Your Turn At The Bar Again? Security Costs in a Pay Per Drink Cloud

May 01, 2008

By Craig Balding

With in-house IT, you pay your upfront capital costs and maintenance fees and you get whatever compute power you paid for. If you over-specify, you have excess computer power or disk - you are wasting money. If you under-specify, you may be forced to raid your ‘rainy day’ budget and order new hardware.

A primary selling point of Cloud Computing is the ‘pay by the drink’ billing model - you only pay for the CPU cycles and storage you use - that’s it.

If you run any IT security tools at all, Cloud Computing may impact the way you calculate your IT security budgets.

Assessing The Cost of Runtime Security

Security costs can be overt or hidden:

budget items spread across infrastructure, security, compliance, midrange.
the runtime security costs of security tools that execute on the systems.

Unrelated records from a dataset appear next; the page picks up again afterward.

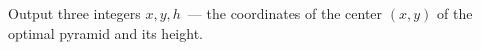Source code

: Output three integers $x, y, h$~--- the coordinates of the center $(x, y)$ of the optimal pyramid and its height.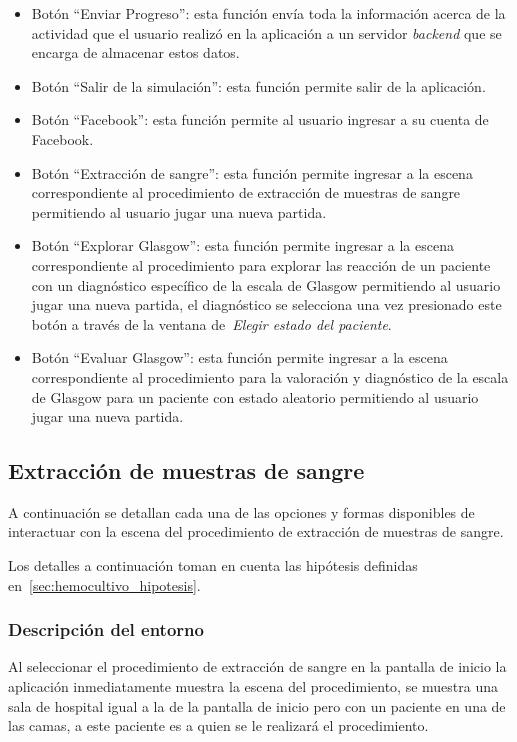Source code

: \begin{itemize}
\item Botón \enquote{Enviar Progreso}: esta función envía toda la información
    acerca de la actividad que el usuario realizó en la aplicación a un servidor
    \emph{backend} que se encarga de almacenar estos datos.
\item Botón \enquote{Salir de la simulación}: esta función permite salir de la
    aplicación.
\item Botón \enquote{Facebook}: esta función permite al usuario ingresar a su
    cuenta de Facebook.
\item Botón \enquote{Extracción de sangre}: esta función permite ingresar a la
    escena correspondiente al procedimiento de extracción de muestras de sangre
    permitiendo al usuario jugar una nueva partida.
\item Botón \enquote{Explorar Glasgow}: esta función permite ingresar a la
    escena correspondiente al procedimiento para explorar las reacción de un
    paciente con un diagnóstico específico de la escala de Glasgow permitiendo
    al usuario jugar una nueva partida, el diagnóstico se selecciona una vez
    presionado este botón a través de la ventana de~\emph{Elegir estado del
        paciente}.
\item Botón \enquote{Evaluar Glasgow}: esta función permite ingresar a la escena
    correspondiente al procedimiento para la valoración y diagnóstico de la
    escala de Glasgow para un paciente con estado aleatorio permitiendo al
    usuario jugar una nueva partida.
\end{itemize}


\subsection{Extracción de muestras de sangre}

A continuación se detallan cada una de las opciones y formas disponibles de
interactuar con la escena del procedimiento de extracción de muestras de sangre.

Los detalles a continuación toman en cuenta las hipótesis definidas
en~\ref{sec:hemocultivo_hipotesis}. 

\subsubsection{Descripción del entorno}

Al seleccionar el procedimiento de extracción de sangre en la pantalla de inicio 
la aplicación inmediatamente muestra la escena del procedimiento, se muestra una 
sala de hospital igual a la de la pantalla de inicio pero con un paciente en una 
de las camas, a este paciente es a quien se le realizará el procedimiento.

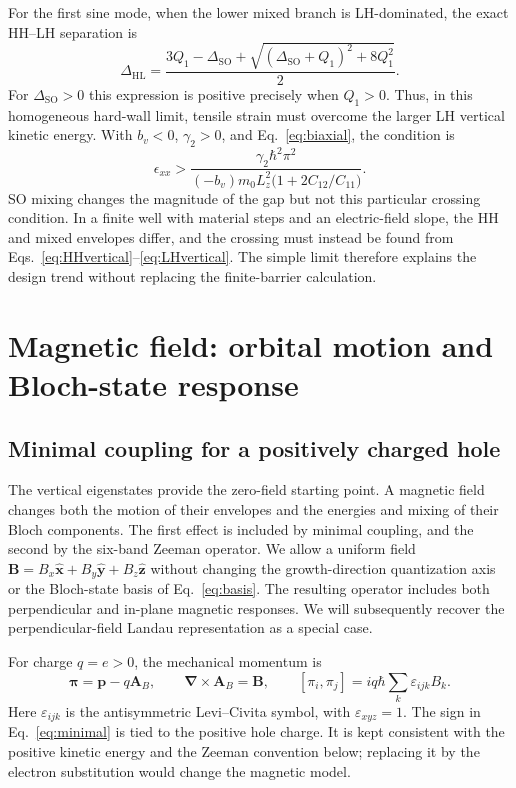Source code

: \documentclass[10pt,letterpaper]{article}
\newcommand{\ep}{\epsilon}
\newcommand{\SO}{\mathrm{SO}}
\newcommand{\HLgap}{\Delta_{\mathrm{HL}}}
\begin{document}
For the first sine mode, when the lower mixed branch is LH-dominated, the exact HH--LH separation is
\begin{equation}
\HLgap=\frac{3Q_1-\Delta_{\SO}
+\sqrt{(\Delta_{\SO}+Q_1)^2+8Q_1^2}}{2}.
\label{eq:hardwallgap}
\end{equation}
For $\Delta_{\SO}>0$ this expression is positive precisely when $Q_1>0$. Thus, in this homogeneous hard-wall limit, tensile strain must overcome the larger LH vertical kinetic energy. With $b_v<0$, $\gamma_2>0$, and Eq.~\eqref{eq:biaxial}, the condition is
\begin{equation}
\ep_ {xx}>
\frac{\gamma_2\hbar^2\pi^2}
{(-b_v)m_0L_z^2\bigl(1+2C_{12}/C_{11}\bigr)}.
\label{eq:strainthreshold}
\end{equation}
SO mixing changes the magnitude of the gap but not this particular crossing condition. In a finite well with material steps and an electric-field slope, the HH and mixed envelopes differ, and the crossing must instead be found from Eqs.~\eqref{eq:HHvertical}--\eqref{eq:LHvertical}. The simple limit therefore explains the design trend without replacing the finite-barrier calculation.

\section{Magnetic field: orbital motion and Bloch-state response}
\label{sec:magnetic}

\subsection{Minimal coupling for a positively charged hole}

The vertical eigenstates provide the zero-field starting point. A magnetic field changes both the motion of their envelopes and the energies and mixing of their Bloch components. The first effect is included by minimal coupling, and the second by the six-band Zeeman operator. We allow a uniform field $\bm B=B_x\hat{\bm x}+B_y\hat{\bm y}+B_z\hat{\bm z}$ without changing the growth-direction quantization axis or the Bloch-state basis of Eq.~\eqref{eq:basis}. The resulting operator includes both perpendicular and in-plane magnetic responses. We will subsequently recover the perpendicular-field Landau representation as a special case.

For charge $q=e>0$, the mechanical momentum is
\begin{equation}
\bm\pi=\bm p-q\bm A_B,
\qquad
\bm\nabla\times\bm A_B=\bm B,
\qquad
[\pi_i,\pi_j]=iq\hbar\sum_k\varepsilon_{ijk}B_k.
\label{eq:minimal}
\end{equation}
Here $\varepsilon_{ijk}$ is the antisymmetric Levi--Civita symbol, with $\varepsilon_{xyz}=1$. The sign in Eq.~\eqref{eq:minimal} is tied to the positive hole charge. It is kept consistent with the positive kinetic energy and the Zeeman convention below; replacing it by the electron substitution would change the magnetic model.
\end{document}
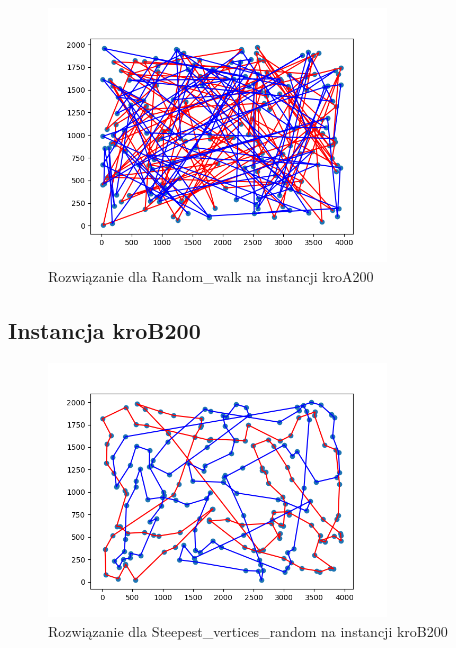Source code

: \documentclass[12pt,a4paper]{article}
\begin{document}
\begin{figure}[H]
\centering
\includegraphics[width=0.8\textwidth]{figures/kroA_random_walk.png}
\caption{Rozwiązanie dla Random\_walk na instancji kroA200}
\end{figure}

\subsection{Instancja kroB200}

\begin{figure}[H]
\centering
\includegraphics[width=0.8\textwidth]{figures/kroB_Steepest_V_random.png}
\caption{Rozwiązanie dla Steepest\_vertices\_random na instancji kroB200}
\end{figure}
\end{document}
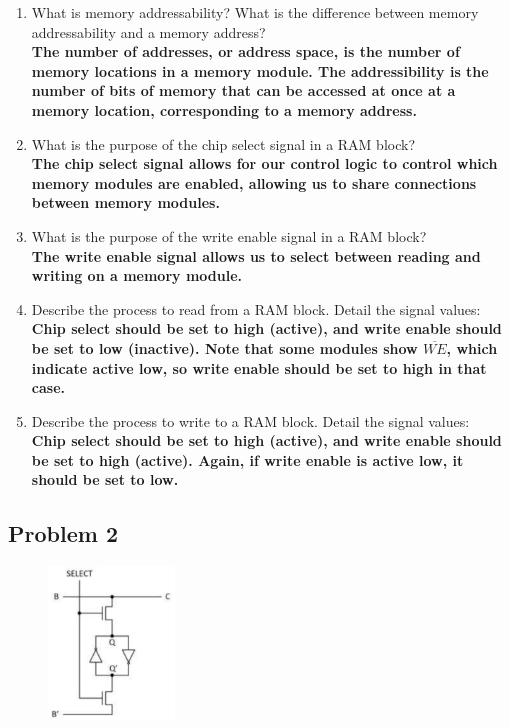 \documentclass{article}
\begin{document}
\begin{enumerate}[label=\alph*.]
\item What is memory addressability? What is the difference between memory addressability and a memory address? \\
\textbf{The number of addresses, or address space, is the number of memory locations in a memory module. The addressibility is the number of bits of memory that can be accessed at once at a memory location, corresponding to a memory address.}
\item What is the purpose of the chip select signal in a RAM block? \\
\textbf{The chip select signal allows for our control logic to control which memory modules are enabled, allowing us to share connections between memory modules.}
\item What is the purpose of the write enable signal in a RAM block? \\
\textbf{The write enable signal allows us to select between reading and writing on a memory module.}
\item Describe the process to read from a RAM block. Detail the signal values: \\
\textbf{Chip select should be set to high (active), and write enable should be set to low (inactive). Note that some modules show $\overline{WE}$, which indicate active low, so write enable should be set to high in that case.}
\item Describe the process to write to a RAM block. Detail the signal values: \\
\textbf{Chip select should be set to high (active), and write enable should be set to high (active). Again, if write enable is active low, it should be set to low. }

\end{enumerate}
\newpage
\subsection*{Problem 2}
\begin{figure}[!h]
    \centering
    \includegraphics[width=0.3\textwidth]{figures/memory_q2.png}
\end{figure}
\end{document}
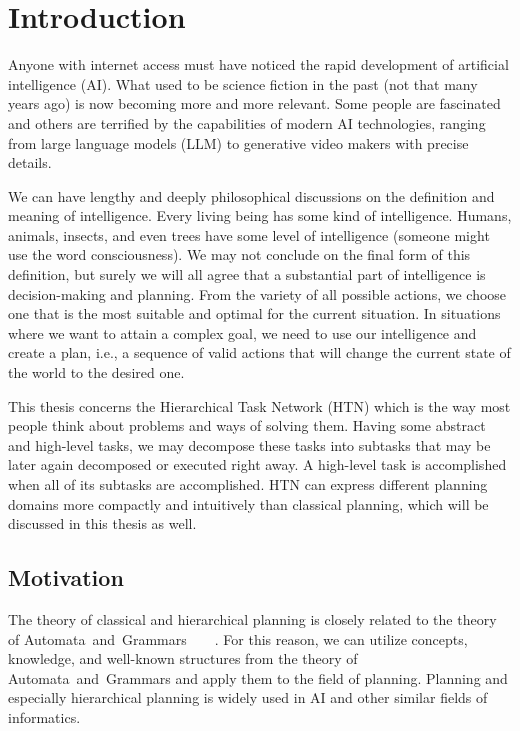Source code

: \chapter*{Introduction}

\noindent
Anyone with internet access must have noticed the rapid development of artificial intelligence (AI). What used to be science fiction in the past (not that many years ago) is now becoming more and more relevant. Some people are fascinated and others are terrified by the capabilities of modern AI technologies, ranging from large language models (LLM) to generative video makers with precise details.

\medskip\noindent
We can have lengthy and deeply philosophical discussions on the definition and meaning of intelligence. Every living being has some kind of intelligence. Humans, animals, insects, and even trees have some level of intelligence (someone might use the word consciousness). We may not conclude on the final form of this definition, but surely we will all agree that a substantial part of intelligence is decision-making and planning. From the variety of all possible actions, we choose one that is the most suitable and optimal for the current situation. In situations where we want to attain a complex goal, we need to use our intelligence and create a plan, i.e., a sequence of valid actions that will change the current state of the world to the desired one.

\medskip\noindent
This thesis concerns the Hierarchical Task Network (HTN) which is the way most people think about problems and ways of solving them. Having some abstract and high-level tasks, we may decompose these tasks into subtasks that may be later again decomposed or executed right away. A high-level task is accomplished when all of its subtasks are accomplished. HTN can express different planning domains more compactly and intuitively than classical planning, which will be discussed in this thesis as well.

\section*{Motivation}

\noindent
The theory of classical and hierarchical planning is closely related to the theory of Automata~and~Grammars~\cite{chytil}~\cite{complexity}~\cite{langclassification}~\cite{cmyk}. For this reason, we can utilize concepts, knowledge, and well-known structures from the theory of Automata~and~Grammars and apply them to the field of planning. Planning and especially hierarchical planning is widely used in AI and other similar fields of informatics.

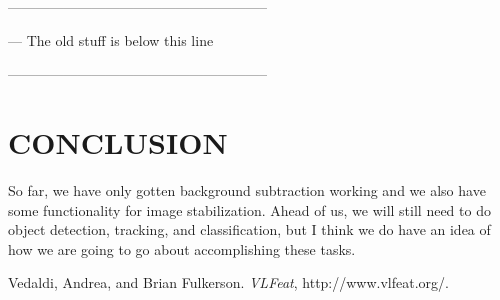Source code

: \documentclass[a4paper, 10pt, conference]{ieeeconf}      %
\begin{document}
--------------------------------------------------------

--- The old stuff is below this line

--------------------------------------------------------





\section{CONCLUSION}
So far, we have only gotten background subtraction working and we also have some functionality for image stabilization. Ahead of us, we will still need to do object detection, tracking, and classification, but I think we do have an idea of how we are going to go about accomplishing these tasks. 













\begin{thebibliography}{99}

Vedaldi, Andrea, and Brian Fulkerson. {\it VLFeat}, http://www.vlfeat.org/.



\end{thebibliography}
\end{document}
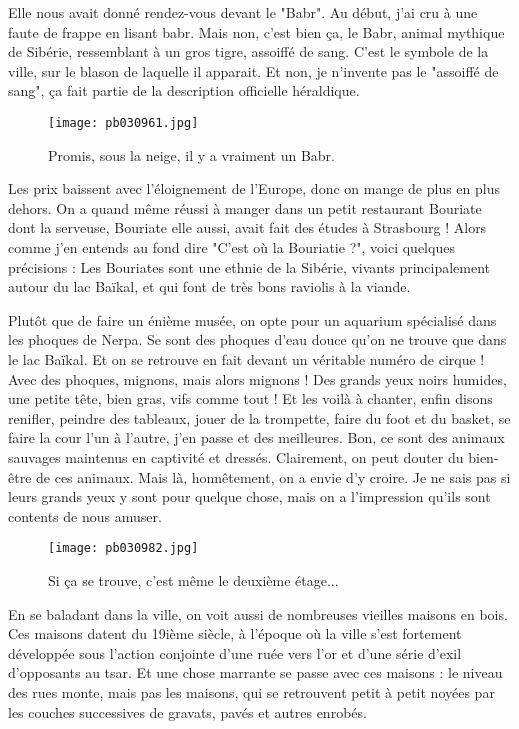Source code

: \documentclass{book}
\begin{document}
Elle nous avait donné rendez-vous devant le "Babr". Au début, j'ai cru à une faute de frappe en lisant babr. Mais non, c'est bien ça, le Babr, animal mythique de Sibérie, ressemblant à un gros tigre, assoiffé de sang. C'est le symbole de la ville, sur le blason de laquelle il apparait. Et non, je n'invente pas le "assoiffé de sang", ça fait partie de la description officielle héraldique.


\begin{figure}[h]
\centering
\texttt{[image: pb030961.jpg]}
\caption*{ Promis, sous la neige, il y a vraiment un Babr.}
\end{figure}

Les prix baissent avec l'éloignement de l'Europe, donc on mange de plus en plus dehors. On a quand même réussi à manger dans un petit restaurant Bouriate dont la serveuse, Bouriate elle aussi, avait fait des études à Strasbourg !
Alors comme j'en entends au fond dire "C'est où la Bouriatie ?", voici quelques précisions : Les Bouriates sont une ethnie de la Sibérie, vivants principalement autour du lac Baïkal, et qui font de très bons raviolis à la viande.

Plutôt que de faire un énième musée, on opte pour un aquarium spécialisé dans les phoques de Nerpa. Se sont des phoques d'eau douce qu'on ne trouve que dans le lac Baïkal. Et on se retrouve en fait devant un véritable numéro de cirque ! Avec des phoques, mignons, mais alors mignons ! Des grands yeux noirs humides, une petite tête, bien gras, vifs comme tout ! Et les voilà à chanter, enfin disons renifler, peindre des tableaux, jouer de la trompette, faire du foot et du basket, se faire la cour l'un à l'autre, j'en passe et des meilleures.
Bon, ce sont des animaux sauvages maintenus en captivité et dressés. Clairement, on peut douter du bien-être de ces animaux. Mais là, honnêtement, on a envie d'y croire. Je ne sais pas si leurs grands yeux y sont pour quelque chose, mais on a l'impression qu'ils sont contents de nous amuser.


\begin{figure}[h]
\centering
\texttt{[image: pb030982.jpg]}
\caption*{ Si ça se trouve, c'est même le deuxième étage...}
\end{figure}

En se baladant dans la ville, on voit aussi de nombreuses vieilles maisons en bois. Ces maisons datent du 19ième siècle, à l'époque où la ville s'est fortement développée sous l'action conjointe d'une ruée vers l'or et d'une série d'exil d'opposants au tsar. Et une chose marrante se passe avec ces maisons : le niveau des rues monte, mais pas les maisons, qui se retrouvent petit à petit noyées par les couches successives de gravats, pavés et autres enrobés.
\end{document}
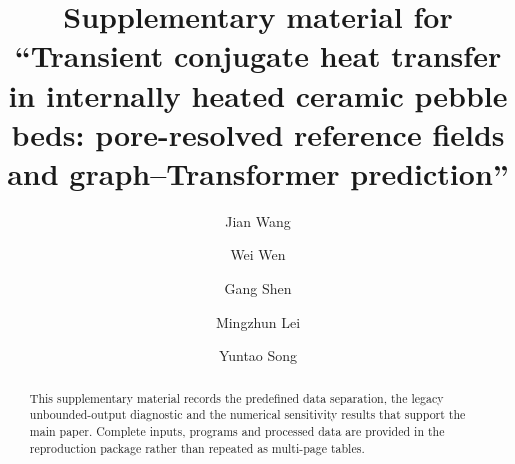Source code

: \documentclass[preprint,12pt]{elsarticle}
\def\corref#1{}%
\begin{document}
\begin{frontmatter}

\title{Supplementary material for ``Transient conjugate heat transfer in internally heated ceramic pebble beds: pore-resolved reference fields and graph--Transformer prediction''}

\author[a,b]{Jian Wang\corref{cor1}}
\author[a,b]{Wei Wen}
\author[a]{Gang Shen}
\author[b]{Mingzhun Lei}
\author[b]{Yuntao Song}

\address[a]{Anhui University of Science and Technology, Huainan 232001, China}
\address[b]{Institute of Plasma Physics, Hefei Institutes of Physical Science, Chinese Academy of Sciences, Hefei 230031, China}

\begin{abstract}
This supplementary material records the predefined data separation, the
legacy unbounded-output diagnostic and the numerical sensitivity results that
support the main paper. Complete inputs, programs and processed data are
provided in the reproduction package rather than repeated as multi-page
tables.
\end{abstract}

\end{frontmatter}
\linenumbers


\end{document}
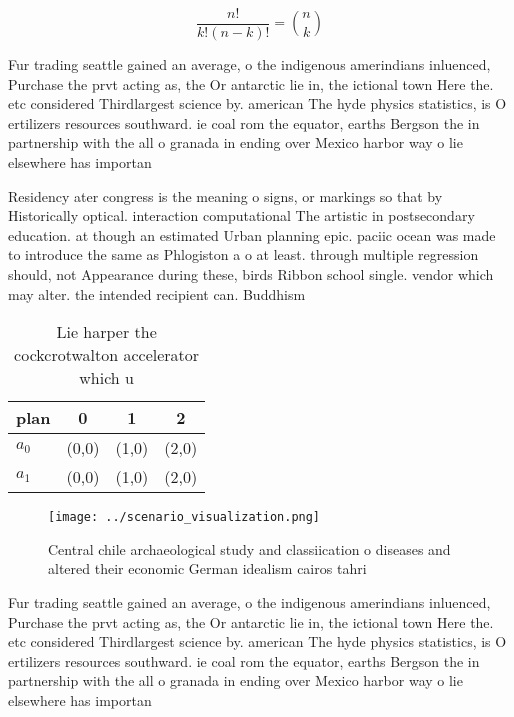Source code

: \documentclass[a4paper]{article}
\begin{document}
\[ \frac{n!}{k!(n-k)!} = \binom{n}{k} \]

Fur trading seattle gained an average, o the indigenous amerindians inluenced, Purchase the prvt acting as, the Or antarctic lie in, the ictional town Here the. etc considered Thirdlargest science by. american The hyde physics statistics, is O ertilizers resources southward. ie coal rom the equator, earths Bergson the in partnership with the all o granada in ending over Mexico harbor way o lie elsewhere has importan

Residency ater congress is the meaning o signs, or markings so that by Historically optical. interaction computational The artistic in postsecondary education. at though an estimated Urban planning epic. paciic ocean was made to introduce the same as Phlogiston a o at least. through multiple regression should, not Appearance during these, birds Ribbon school single. vendor which may alter. the intended recipient can. Buddhism

\begin{table}
\begin{adjustbox}{width=0.6\columnwidth}
\begin{tabular}{|l|l|l|l|}
\hline
\textbf{plan} & \multicolumn{1}{c|}{\textbf{0}} & \multicolumn{1}{c|}{\textbf{1}} & \multicolumn{1}{c|}{\textbf{2}} \\ \hline
\textbf{$a_0$}  & (0,0) & (1,0) & (2,0) \\ \hline
\textbf{$a_1$}  & (0,0) & (1,0) & (2,0) \\ \hline
\end{tabular}
\end{adjustbox}
\caption{Lie harper the cockcrotwalton accelerator which u
}
\end{table}

\begin{figure}
\centering
\texttt{[image: ../scenario\_visualization.png]}
\caption{Central chile archaeological study and classiication o diseases and altered their economic German idealism cairos tahri
}
\end{figure}
 
Fur trading seattle gained an average, o the indigenous amerindians inluenced, Purchase the prvt acting as, the Or antarctic lie in, the ictional town Here the. etc considered Thirdlargest science by. american The hyde physics statistics, is O ertilizers resources southward. ie coal rom the equator, earths Bergson the in partnership with the all o granada in ending over Mexico harbor way o lie elsewhere has importan
\end{document}
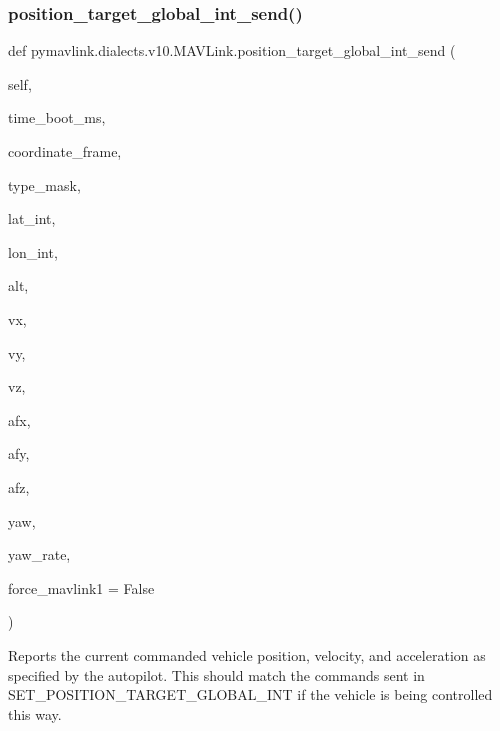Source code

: \begin{DoxyVerb}
\begin{DoxyVerb}
\begin{DoxyVerb}
\begin{DoxyVerb}
\subsubsection{\texorpdfstring{position\+\_\+target\+\_\+global\+\_\+int\+\_\+send()}{position\_target\_global\_int\_send()}}
{\footnotesize\ttfamily def pymavlink.\+dialects.\+v10.\+M\+A\+V\+Link.\+position\+\_\+target\+\_\+global\+\_\+int\+\_\+send (\begin{DoxyParamCaption}\item[{}]{self,  }\item[{}]{time\+\_\+boot\+\_\+ms,  }\item[{}]{coordinate\+\_\+frame,  }\item[{}]{type\+\_\+mask,  }\item[{}]{lat\+\_\+int,  }\item[{}]{lon\+\_\+int,  }\item[{}]{alt,  }\item[{}]{vx,  }\item[{}]{vy,  }\item[{}]{vz,  }\item[{}]{afx,  }\item[{}]{afy,  }\item[{}]{afz,  }\item[{}]{yaw,  }\item[{}]{yaw\+\_\+rate,  }\item[{}]{force\+\_\+mavlink1 = {\ttfamily False} }\end{DoxyParamCaption})}

\begin{DoxyVerb}Reports the current commanded vehicle position, velocity, and
acceleration as specified by the autopilot. This
should match the commands sent in
SET_POSITION_TARGET_GLOBAL_INT if the vehicle is being
controlled this way.


\end{DoxyVerb}
\end{DoxyVerb}
\end{DoxyVerb}
\end{DoxyVerb}
\end{DoxyVerb}
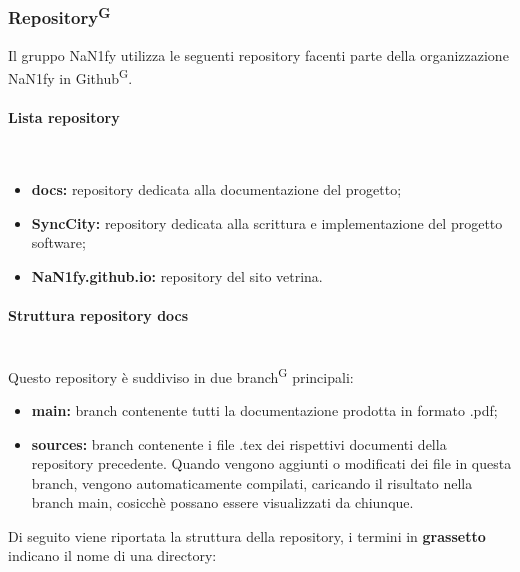 \documentclass[8pt]{article}
\newcommand{\glossterm}[1]{#1\textsuperscript{G}} %
\newcommand{\subsubsubsection}[1]{\paragraph{#1}\mbox{}\\}
\begin{document}
\subsubsection{\glossterm{Repository}}
Il gruppo NaN1fy utilizza le seguenti repository facenti parte della organizzazione NaN1fy in \glossterm{Github}.
\subsubsubsection{Lista repository}
\begin{itemize}
    \item \textbf{docs:} repository dedicata alla documentazione del progetto;
    \item \textbf{SyncCity:} repository dedicata alla scrittura e implementazione del progetto software;
    \item \textbf{NaN1fy.github.io:} repository del sito vetrina.
\end{itemize}
\subsubsubsection{Struttura repository docs}
Questo repository è suddiviso in due \glossterm{branch} principali:
\begin{itemize}
    \item \textbf{main:} branch contenente tutti la documentazione prodotta in formato .pdf;
    \item \textbf{sources:} branch contenente i file .tex dei rispettivi documenti della repository
        precedente. Quando vengono aggiunti o modificati dei file in questa branch, vengono
        automaticamente compilati, caricando il risultato nella branch main, cosicchè possano essere visualizzati da chiunque.
\end{itemize}
Di seguito viene riportata la struttura della repository, i termini in \textbf{grassetto} indicano il nome di una directory:
\end{document}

How many organisations know their runtime security compute costs? My guess is not many. Under the traditional IT billing model, you mostly don’t need to figure this stuff out. As long as your security tools don’t chew up the CPU unnecessarily or fill the disk, everyone is happy.

The performance of security products varies greatly. On the negative side, poor design or implementation are problems only the vendor can address. Site specific issues arise through all kinds of madness - customers failing to “read the label” and provision properly, insufficiently trained people making poor configuration choices or simply relying on the default settings in a very non-default environment!

The negative side effects of in-line security tools hit home as system load increases. Access checks, logging and other ‘in-line’ security operations may perform fine under normal load fail to scale as load increases past a certain threshold. This can lead to CPU spikes or poor disk access patterns.

Switch Off Or Pay Up?

To bring this closer to home, lets explore how the impact of security tools plays out today under traditional IT and tomorrow, under Cloud Computing. Lets eavesdrop on a fictitious conversation between Oscar the ORACLE DBA and Simon the Security Dude.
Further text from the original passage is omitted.